Hearing of European Court of Justice on Data Retention Directive

July 1st, 2008

Heisse reports about the hearing of the ECJ in Ireland v. Council and Parliament, a case about the legal base for the data retention directive (2006/24/EC). Interestingly, the Dutch government also defends the legal base. And also EDPS’s EU data protection guru Hustinx. He argues that the legal base (Art 95 EC Treaty) is appropriate and points to the fact that otherwise the retained data would not fall under the EU Privacy Directives. These reasons are pragmatic and without doubt EDPS argued similarly when the Council was still pursuing a Framework Decision in the Third Pillar. The reasons why the European Parliament wanted to have data retention in the First Pillar was because they wanted to have a co-decision procedure, in which they have more powers. Unfortunately the Parliament, after having been highly critical of data retention, decided to make a compromise in December 2005. The idea that something will turn out to be better if you are involved in the process is probably inherent to politics. So much for democracy:

The European Commission Vice-President Franco Frattini hailed a “victory for democracy” - and EU compromise, meanwhile Mr. Alvaro said : “By voting as we (the Parliament) did today we create a precedent where Council need only say ‘jump!’ and Parliament cries ‘how high?‘”, 18 January 2006, edrigram.
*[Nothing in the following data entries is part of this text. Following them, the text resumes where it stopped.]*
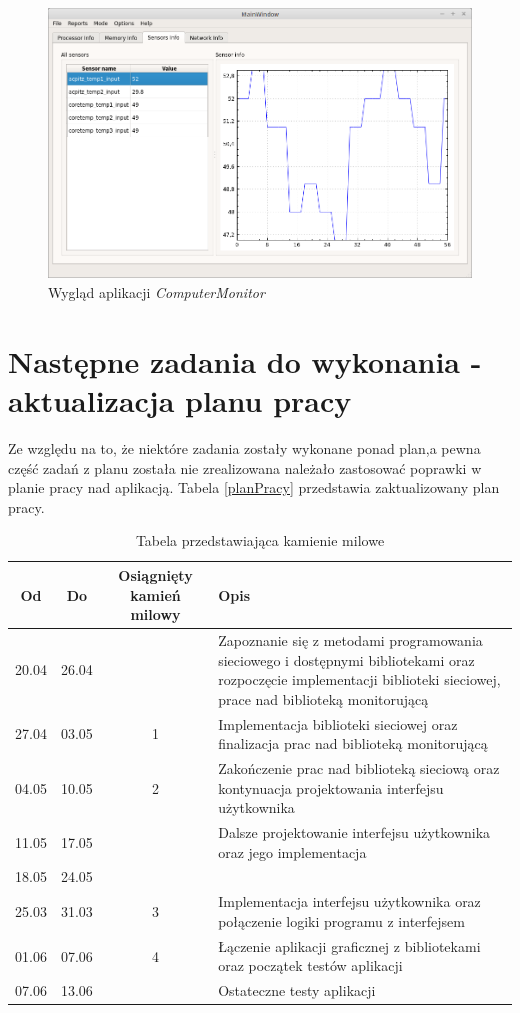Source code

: \documentclass[a4paper]{article}
\begin{document}
\begin{figure}[h]
	\centering
	\includegraphics[width=\linewidth]{img/wygladAplikacji.png}
	\caption{Wygląd aplikacji \textit{ComputerMonitor}}
	\label{wygladAplikacji}
\end{figure}



\section{Następne zadania do wykonania - aktualizacja planu pracy}
Ze względu na to, że niektóre zadania zostały wykonane ponad plan,a pewna część zadań z planu została nie zrealizowana należało zastosować poprawki w planie pracy nad aplikacją. Tabela \ref{planPracy} przedstawia zaktualizowany plan pracy.

\begin{table}[h]
			\centering
			\begin{tabularx}{0.8\textwidth}{|c|c|c|X|}
				\hline
				Od & Do & Osiągnięty kamień milowy & Opis \\ \hline
				20.04 & 26.04 &  & Zapoznanie się z metodami programowania sieciowego i dostępnymi bibliotekami oraz  rozpoczęcie implementacji biblioteki sieciowej, prace nad biblioteką monitorującą\\ \hline
				27.04 & 03.05 & 1 & Implementacja biblioteki sieciowej oraz finalizacja prac nad biblioteką monitorującą \\ \hline
				04.05 & 10.05 & 2 & Zakończenie prac nad biblioteką sieciową oraz kontynuacja projektowania interfejsu użytkownika \\ \hline
				11.05 & 17.05 &    & Dalsze projektowanie interfejsu użytkownika oraz jego implementacja \\ \hline
				18.05 & 24.05 &  &  \\ \hline
				25.03 & 31.03 & 3 & Implementacja interfejsu użytkownika oraz połączenie logiki programu z interfejsem \\ \hline
				01.06 & 07.06 & 4 & Łączenie aplikacji graficznej z bibliotekami oraz początek testów aplikacji \\ \hline
				07.06 & 13.06 &  & Ostateczne testy aplikacji \\ \hline
			\end{tabularx}
			\caption{Tabela przedstawiająca kamienie milowe}
			\label{tabela_harmonogram}
		\end{table}
\end{document}
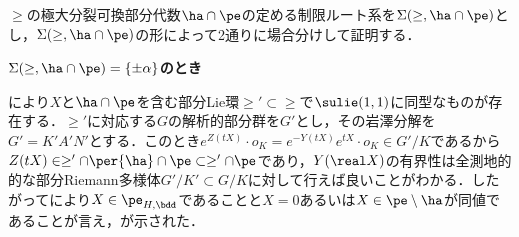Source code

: \begin{npfwn}%
  $\ge$の極大分裂可換部分代数$\ha\cap\pe$の定める制限ルート系を$\Sigma(\ge,\ha\cap\pe) $とし，$\Sigma(\ge,\ha\cap\pe) $の形によって2通りに場合分けして証明する．
  
  \textbf{$\Sigma(\ge,\ha\cap\pe) = \{\pm\alpha \}$のとき}
  
  により$X$と$\ha\cap\pe $を含む部分Lie環$\ge' \subset \ge $で$\sulie(1,1) $に同型なものが存在する．$\ge' $に対応する$G$の解析的部分群を$G'$とし，その岩澤分解を$G' = K'A'N' $とする．このとき$e^{Z(t X)}\cdot o_K = e^{-Y(tX)}e^{tX}\cdot o_K\in G'/K $であるから$Z(tX)\in \ge'\cap \per{\ha}\cap \pe\subset \ge'\cap\pe $であり，$Y(\real X) $の有界性は全測地的的な部分Riemann多様体$G'/K'\subset G/K$に対して行えば良いことがわかる．したがってにより$X\in\pe_{H,\bdd}$であることと$ X = 0 $あるいは$X\in \pe\setminus\ha $が同値であることが言え，が示された．
  

  
  
  


\end{npfwn}
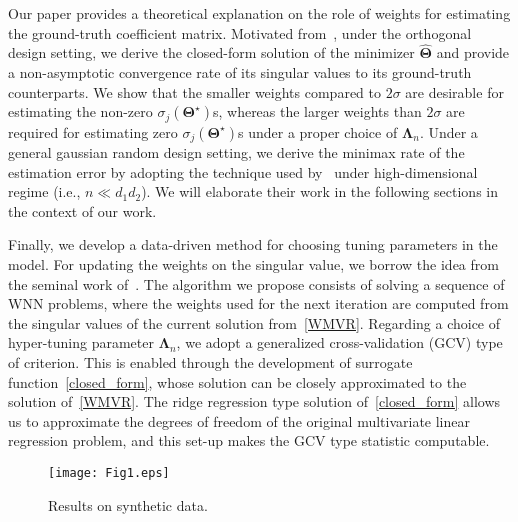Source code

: \documentclass[12pt]{article}
\begin{document}
Our paper provides a theoretical explanation on the role of weights for estimating the ground-truth coefficient matrix.
Motivated from~\citet{yuan2007dimension}, under the orthogonal design setting, we derive the closed-form solution of the minimizer $\widehat{\boldsymbol{\Theta}}$ and provide a non-asymptotic convergence rate of its singular values to its ground-truth counterparts. 
We show that the smaller weights compared to $2\sigma$ are desirable for estimating the non-zero $\sigma_{j}(\boldsymbol{\Theta}^{\star})$s, whereas the larger weights than $2\sigma$ are required for estimating zero $\sigma_{j}(\boldsymbol{\Theta}^{\star})$s under a proper choice of $\boldsymbol{\Lambda}_{n}$.
Under a general gaussian random design setting, we derive the minimax rate of the estimation error by adopting the technique used by~\citet{negahban2011estimation} under high-dimensional regime (i.e., $n \ll d_{1}d_{2}$).
We will elaborate their work in the following sections in the context of our work.

Finally, we develop a data-driven method for choosing tuning parameters in the model.
For updating the weights on the singular value, we borrow the idea from the seminal work of~\citet{candes2008enhancing}.
The algorithm we propose consists of solving a sequence of WNN problems, where the weights used for the next iteration are computed from the singular values of the current solution from~\eqref{WMVR}.
Regarding a choice of hyper-tuning parameter $\boldsymbol{\Lambda}_{n}$, we adopt a generalized cross-validation (GCV) type of criterion.
This is enabled through the development of surrogate function~\eqref{closed_form}, whose solution can be closely approximated to the solution of~\eqref{WMVR}.
The ridge regression type solution of~\eqref{closed_form} allows us to approximate the degrees of freedom of the original multivariate linear regression problem, 
and this set-up makes the GCV type statistic computable.

\begin{figure}
  \hspace*{-1.4cm}                                                           
  \texttt{[image: Fig1.eps]}
  \centering
  \caption{Results on synthetic data.} 
  \label{Fig1}
\end{figure}
\end{document}
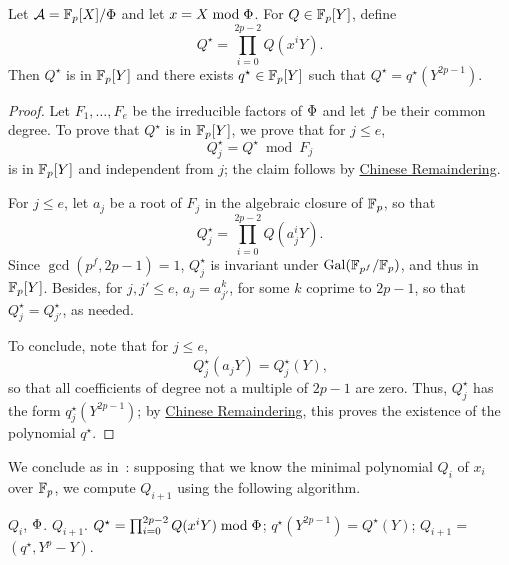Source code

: \begin{lemma}
  \label{lemma:poly-cyclic}
  Let $\mathcal{A}=\mathbb{F}_p[X]/\Phi$ and let $x = X \bmod \Phi$. For
  $Q\in\mathbb{F}_p[Y]$, define 
  \begin{equation}
    Q^\star = \prod_{i=0}^{2p-2}Q(x^iY)
    \text{.}    
  \end{equation}
  Then $Q^\star$ is in $\mathbb{F}_p[Y]$ and there exists $q^\star\in\mathbb{F}_p[Y]$
  such that $Q^\star = q^\star(Y^{2p-1})$.
\end{lemma}
\begin{proof}
  Let $F_1,\dots,F_e$ be the irreducible factors of $\Phi$ and let
  $f$ be their common degree. To prove that $Q^\star$ is in $\mathbb{F}_p[Y]$,
  we prove that for $j \le e$, 
  \begin{equation}
    Q^\star_j = Q^\star \bmod F_j    
  \end{equation}
  is in $\mathbb{F}_p[Y]$ and independent from $j$; the claim follows by
  \hyperref[th:chinese-remainder]{Chinese Remaindering}.

  For $j \le e$, let $a_j$ be a root of $F_j$ in the algebraic closure
  of $\mathbb{F}_p$, so that
  \begin{equation}
    Q^\star_j = \prod_{i=0}^{2p-2}Q(a_j^iY)
    \text{.}
  \end{equation}
  Since $\gcd(p^f,2p-1)=1$, $Q^\star_j$ is invariant under
  $\operatorname{Gal}(\mathbb{F}_{p^f}/\mathbb{F}_p)$, and thus in $\mathbb{F}_p[Y]$. Besides, for
  $j,j'\le e$, $a_j = a_{j'}^k$, for some $k$ coprime to $2p-1$, so
  that $Q^\star_j= Q^\star_{j'}$, as needed.

  To conclude, note that for $j \le e$,
  \begin{equation}
    Q^\star_j(a_jY)=Q^\star_j(Y)
    \text{,}    
  \end{equation}
  so that all coefficients of degree not a multiple of $2p-1$ are
  zero.  Thus, $Q^\star_j$ has the form $q^\star_j(Y^{2p-1})$; by
  \hyperref[th:chinese-remainder]{Chinese Remaindering}, this proves
  the existence of the polynomial $q^\star$.
\end{proof}


We conclude as in~\cite{cantor89}: supposing that we know the minimal
polynomial $Q_i$ of $x_i$ over $\mathbb{F}_p$, we compute $Q_{i+1}$ using the
following algorithm.

\begin{algorithm}
  \caption{}
  \label{alg:minimalpolynomial}
  \begin{algorithmic}[1]
    \REQUIRE $Q_i$, $\Phi$.
    \ENSURE $Q_{i+1}$.
    \STATE \label{alg:minpol-Qstar}$Q^\star = \prod_{i=0}^{2p-2}Q(x^iY) \bmod \Phi$;
    \STATE \label{alg:minpol-qstar}$q^\star(Y^{2p-1}) = Q^\star(Y)$;
    \STATE \label{alg:minpol-Q}$Q_{i+1} =$ $(q^\star,Y^p-Y)$.
  \end{algorithmic}
\end{algorithm}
The compromise has resulted not only in one of the worst directives from a digital rights perspective, but also fails to provide a European standard for data retention. All over the EU different data retention regimes are being put in place, between 6 and 24 months and sometimes longer, often extending the scope of obligations significantly. The Directive is, however, an amendment to the ePrivacy Directive which provides for FULL harmonization. You do not have to be a European Law expert to understand that this does not fit. And no, the Lisbon Treaty will not fix this.